24 de janeiro de 2012

Sobre a Princesa e a Fera

“Era uma vez, em um reino distante, uma jovem princesa. Que, como todas as outras garotas do reino, estava crescendo. Este fato não passava despercebido por ninguém, muito menos pelo seu maior amigo e protetor. O rei. Ou seu pai, se preferir.

De vez em quando, ele pegava a si mesmo a observando de longe. Era como ver a face do Sol, o único motivo pelo qual ele sabia que nunca ficaria em escuridão. A sua eterna pequena princesa parecia crescer diante de seus olhos numa velocidade alarmante. A única coisa boa que tirava disso era a pessoa maravilhosa que ela estava se tornando. Tanto orgulho que às vezes não lhe cabia.

Um dia, e ele sabia que esse dia chegaria, ela lhe fez um pedido. Queria fazer uma viajem. Sozinha. O rei tinha consciência de que sua princesa precisava que ele dissesse sim, do mesmo modo como sabia que ela precisava crescer. Isso não impediu uma grande dor de se formar em seu coração super protetor.

Abraçando-a com ternura, seu pai se despediu. A encheu de conselhos que ela só entenderia mais tarde e por fim, beijou a sua testa, ainda despreparado para deixá-la ir.

- Papai... – A menina murmurou. – Não é como se eu fosse partir para sempre.

Os olhos daquele homem se encheram de lágrimas.

- Ah minha querida! Você vai aprender que o pra sempre pode ser relativo.
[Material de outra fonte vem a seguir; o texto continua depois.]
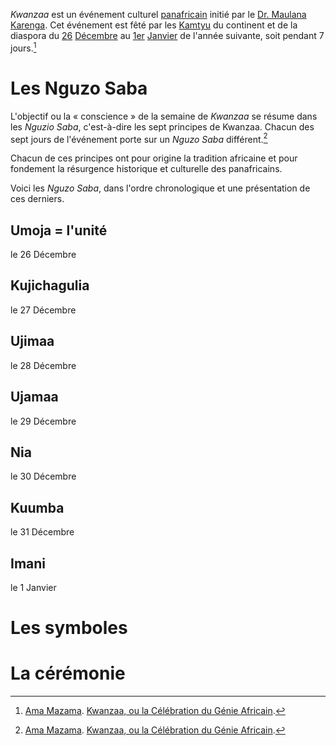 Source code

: <!-- TITLE: Kwanzaa -->
<!-- SUBTITLE: Présentation de Kwanzaa -->

*Kwanzaa* est un événement culturel [panafricain](/ideologie/mouvement-panafricain) initié par le [Dr. Maulana Karenga](/personnalite/homme/a-classer/tarana/nord/pays/etats-unis/dr-maurana-karenga). Cet événement est fêté par les [Kamtyu](/terminologie/mdw-ntr/kamit) du continent et de la diaspora du [26]() [Décembre](/histoire/date/calendrier-gregorien/par-mois/decembre) au [1er]() [Janvier](/histoire/date/calendrier-gregorien/par-mois/janvier) de l'année suivante, soit pendant 7 jours.[^1]

# Les Nguzo Saba
L'objectif ou la « conscience » de la semaine de *Kwanzaa* se résume dans les *Nguzio Saba*, c'est-à-dire les sept principes de Kwanzaa. Chacun des sept jours de l'événement porte sur un *Nguzo Saba* différent.[^1]

Chacun de ces principes ont pour origine la tradition africaine et pour fondement la résurgence historique et culturelle des panafricains.

Voici les *Nguzo Saba*, dans l'ordre chronologique et une présentation de ces derniers.

## Umoja = l'unité
le 26 Décembre

## Kujichagulia
le 27 Décembre

## Ujimaa
le 28 Décembre

## Ujamaa
le 29 Décembre

## Nia
le 30 Décembre

## Kuumba
le 31 Décembre

## Imani
le 1 Janvier

# Les symboles

# La cérémonie


[^1]: [Ama Mazama](/personnalite/femme/polymathe/caraibes/midi/karukera/ama-mazama). [Kwanzaa, ou la Célébration du Génie Africain]().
Pra mim, ficar sem você, vai durar pra sempre. Porque a saudade de quem está longe transforma os segundos em horas e os anos em séculos.

A princesa, sentindo a dor do pai, o abraçou novamente. Aprendeu aquela recente lição mais cedo do que imaginava, quando em seu coração aquele instante durou pra sempre.

Naquela viagem a menina sobreviveu, sobreviveu e aprendeu com as inúmeras intempéries que lhe sobrevieram. Cada gota de chuva se tornava uma lição, cada ventania, uma repreensão. E apesar de tudo, não se arrependia de nenhum de seus passos, pois em uma hora ou em outra, eles a levariam parar casa.

Quando enfim percebeu que chegara a hora de retornar ao seu lar, a felicidade era tanta que transbordava o seu grande coração. Tratou rapidamente de enviar uma carta ao seu pai, comunicando o seu retorno. A carta chegou ao seu destino, mas a princesa...

Era tamanho o seu êxtase que a distraiu em seu caminho de volta. Confiou apenas em seu instinto e adentrou na estrada errada. A estrada não era feita de tijolos amarelos e nem a levaria para uma certa Cidade de Esmeralda.  Ao invés disso, a estrada a levou a um reino desconhecido, desolado e obscuro. Que cheirava a sangue e terror. Quando finalmente percebeu que tinha errado o caminho, voltou-se rapidamente. Infelizmente, era tarde demais.

Grandes olhos negros a encaravam. Eles não piscavam, nem se desviavam nem um segundo. Não havia vida neles. Então ela sentiu. A criatura havia aberto a boca e o seu bafo a atingiu como uma névoa podre. Isso não era, no entanto, com o que ela tinha de se preocupar. Dentes afiados se ergueram das gengivas da fera e um veneno espesso começou a escorrer de sua língua bifurcada.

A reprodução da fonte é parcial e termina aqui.